Start up the notebook again.

oc scale dc/mynotebook --replicas 1

Changing the Notebook Password

The password for the notebook is supplied as a template parameter, or if not supplied will be automatically generated by the template. It will be passed into the container through an environment variable.

If you want to change the password, you can do so by editing the environment variable on the deployment configuration.

oc set env dc/mynotebook JUPYTER_NOTEBOOK_PASSWORD=mypassword

This will trigger a new deployment so ensure you have downloaded any work if not using a persistent volume.

If using a persistent volume, you could instead set up a password in the file /home/jovyan/.jupyter/jupyter_server_config.py as per guidelines in https://jupyter-server.readthedocs.io/en/latest/operators/public-server.html.

Deploying from a Custom Image

If you want to deploy a custom variant of the Jupyter Project docker-stacks images, you can replace the image name with that of your own. If the image is not stored on Docker Hub, but some other public image registry, prefix the name of the image with the image registry host details.

If the image is in your OpenShift project, because you imported the image into OpenShift, or used the docker build strategy of OpenShift to build a derived custom image, you can use the name of the image stream for the image name, including any image tag if necessary.

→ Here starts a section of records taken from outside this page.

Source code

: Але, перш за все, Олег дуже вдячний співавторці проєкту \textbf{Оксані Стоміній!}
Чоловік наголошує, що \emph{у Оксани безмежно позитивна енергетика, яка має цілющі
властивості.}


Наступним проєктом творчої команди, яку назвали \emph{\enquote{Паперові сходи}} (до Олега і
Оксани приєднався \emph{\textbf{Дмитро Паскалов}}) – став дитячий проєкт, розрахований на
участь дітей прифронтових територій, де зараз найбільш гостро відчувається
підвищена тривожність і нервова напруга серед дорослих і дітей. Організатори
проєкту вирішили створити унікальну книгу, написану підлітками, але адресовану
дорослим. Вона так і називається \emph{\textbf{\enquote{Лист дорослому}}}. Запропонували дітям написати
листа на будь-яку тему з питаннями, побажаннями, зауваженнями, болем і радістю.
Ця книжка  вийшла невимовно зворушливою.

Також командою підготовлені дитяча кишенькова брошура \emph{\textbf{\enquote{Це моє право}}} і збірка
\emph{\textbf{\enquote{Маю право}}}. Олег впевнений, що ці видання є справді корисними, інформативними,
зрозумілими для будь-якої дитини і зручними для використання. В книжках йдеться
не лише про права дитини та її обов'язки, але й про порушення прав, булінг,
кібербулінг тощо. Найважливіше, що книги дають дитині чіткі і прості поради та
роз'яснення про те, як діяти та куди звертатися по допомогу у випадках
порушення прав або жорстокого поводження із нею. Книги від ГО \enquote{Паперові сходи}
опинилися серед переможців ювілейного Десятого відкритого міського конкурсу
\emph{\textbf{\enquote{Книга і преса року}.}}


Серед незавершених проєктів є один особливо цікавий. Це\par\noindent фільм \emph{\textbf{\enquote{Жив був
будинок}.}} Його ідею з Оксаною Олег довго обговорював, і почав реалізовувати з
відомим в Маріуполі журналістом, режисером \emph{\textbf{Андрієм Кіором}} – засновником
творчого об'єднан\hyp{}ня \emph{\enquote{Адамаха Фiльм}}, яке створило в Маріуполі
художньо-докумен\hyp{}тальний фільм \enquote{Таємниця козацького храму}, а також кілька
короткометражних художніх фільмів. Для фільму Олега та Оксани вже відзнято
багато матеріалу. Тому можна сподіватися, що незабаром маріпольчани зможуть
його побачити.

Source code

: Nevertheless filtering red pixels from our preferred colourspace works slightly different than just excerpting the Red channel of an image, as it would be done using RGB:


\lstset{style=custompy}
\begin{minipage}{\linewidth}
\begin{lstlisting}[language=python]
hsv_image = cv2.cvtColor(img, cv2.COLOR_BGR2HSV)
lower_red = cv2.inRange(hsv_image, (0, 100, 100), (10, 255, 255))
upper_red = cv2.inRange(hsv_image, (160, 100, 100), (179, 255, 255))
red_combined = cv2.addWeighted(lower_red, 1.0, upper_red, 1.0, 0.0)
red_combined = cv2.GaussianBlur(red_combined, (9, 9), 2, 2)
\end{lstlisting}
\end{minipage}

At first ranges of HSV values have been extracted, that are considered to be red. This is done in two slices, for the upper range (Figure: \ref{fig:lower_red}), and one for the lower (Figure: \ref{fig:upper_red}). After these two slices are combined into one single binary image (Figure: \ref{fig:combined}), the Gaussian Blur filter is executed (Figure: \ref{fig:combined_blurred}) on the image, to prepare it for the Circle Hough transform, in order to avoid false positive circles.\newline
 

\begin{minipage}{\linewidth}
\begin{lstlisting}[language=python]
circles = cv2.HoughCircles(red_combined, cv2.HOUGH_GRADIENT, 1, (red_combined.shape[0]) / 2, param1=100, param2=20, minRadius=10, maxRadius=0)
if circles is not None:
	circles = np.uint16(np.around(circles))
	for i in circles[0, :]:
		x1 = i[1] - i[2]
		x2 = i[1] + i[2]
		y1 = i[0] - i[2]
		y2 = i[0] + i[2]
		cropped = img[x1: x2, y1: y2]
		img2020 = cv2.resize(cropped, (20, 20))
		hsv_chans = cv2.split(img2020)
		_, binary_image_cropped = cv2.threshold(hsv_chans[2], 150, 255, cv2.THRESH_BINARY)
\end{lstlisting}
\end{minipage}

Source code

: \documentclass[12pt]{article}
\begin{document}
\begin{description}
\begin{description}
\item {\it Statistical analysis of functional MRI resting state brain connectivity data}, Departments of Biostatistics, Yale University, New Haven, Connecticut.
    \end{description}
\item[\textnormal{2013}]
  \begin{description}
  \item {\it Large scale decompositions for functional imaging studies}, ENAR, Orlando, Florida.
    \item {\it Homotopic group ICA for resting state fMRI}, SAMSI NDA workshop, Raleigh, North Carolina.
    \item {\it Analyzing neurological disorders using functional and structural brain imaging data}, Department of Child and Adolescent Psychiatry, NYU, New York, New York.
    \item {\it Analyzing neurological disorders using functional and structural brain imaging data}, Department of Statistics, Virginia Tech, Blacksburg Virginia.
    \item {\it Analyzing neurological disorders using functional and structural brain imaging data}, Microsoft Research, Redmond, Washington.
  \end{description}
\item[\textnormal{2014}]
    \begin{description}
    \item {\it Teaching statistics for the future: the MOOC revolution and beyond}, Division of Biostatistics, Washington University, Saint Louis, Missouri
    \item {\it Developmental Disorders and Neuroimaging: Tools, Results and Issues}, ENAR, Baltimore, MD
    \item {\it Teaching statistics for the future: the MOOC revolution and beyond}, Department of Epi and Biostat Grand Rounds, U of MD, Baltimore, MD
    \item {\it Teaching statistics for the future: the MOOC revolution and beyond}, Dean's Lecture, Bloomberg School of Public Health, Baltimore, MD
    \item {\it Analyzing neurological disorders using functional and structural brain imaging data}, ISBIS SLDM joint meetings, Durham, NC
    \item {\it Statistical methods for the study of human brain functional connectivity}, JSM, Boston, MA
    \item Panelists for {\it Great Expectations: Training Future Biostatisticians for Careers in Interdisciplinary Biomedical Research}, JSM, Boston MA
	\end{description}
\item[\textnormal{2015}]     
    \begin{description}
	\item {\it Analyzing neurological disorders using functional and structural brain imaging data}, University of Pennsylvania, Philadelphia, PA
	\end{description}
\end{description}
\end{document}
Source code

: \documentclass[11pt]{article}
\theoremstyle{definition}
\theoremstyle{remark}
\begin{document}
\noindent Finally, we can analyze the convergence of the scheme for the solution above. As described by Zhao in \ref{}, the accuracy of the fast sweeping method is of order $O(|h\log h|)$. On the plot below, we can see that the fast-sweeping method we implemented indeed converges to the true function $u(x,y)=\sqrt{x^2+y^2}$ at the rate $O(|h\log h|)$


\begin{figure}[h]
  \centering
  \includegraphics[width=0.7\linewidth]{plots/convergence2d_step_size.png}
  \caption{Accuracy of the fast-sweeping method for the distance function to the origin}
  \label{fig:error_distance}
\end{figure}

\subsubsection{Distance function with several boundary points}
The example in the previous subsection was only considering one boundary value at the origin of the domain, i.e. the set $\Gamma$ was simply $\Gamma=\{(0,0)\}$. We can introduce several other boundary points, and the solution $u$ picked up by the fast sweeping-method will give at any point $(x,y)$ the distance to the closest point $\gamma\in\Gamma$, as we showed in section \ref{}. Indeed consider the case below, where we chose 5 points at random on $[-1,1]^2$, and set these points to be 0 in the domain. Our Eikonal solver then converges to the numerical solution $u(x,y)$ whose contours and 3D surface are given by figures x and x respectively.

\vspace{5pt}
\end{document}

This can be illustrated by first importing an image into the OpenShift project.

oc import-image docker.io/jupyter/datascience-notebook:latest --confirm

Then deploy it using the name of the image stream created.

oc new-app --template jupyter-notebook \
    --param APPLICATION_NAME=mynotebook \
    --param NOTEBOOK_IMAGE=datascience-notebook \
    --param NOTEBOOK_PASSWORD=mypassword

Importing an image into OpenShift before deploying it means that when a notebook is started, the image need only be pulled from the internal OpenShift image registry rather than Docker Hub for each deployment. Because the images are so large, this can speed up deployments when the image hasn't previously been deployed to a node in the OpenShift cluster.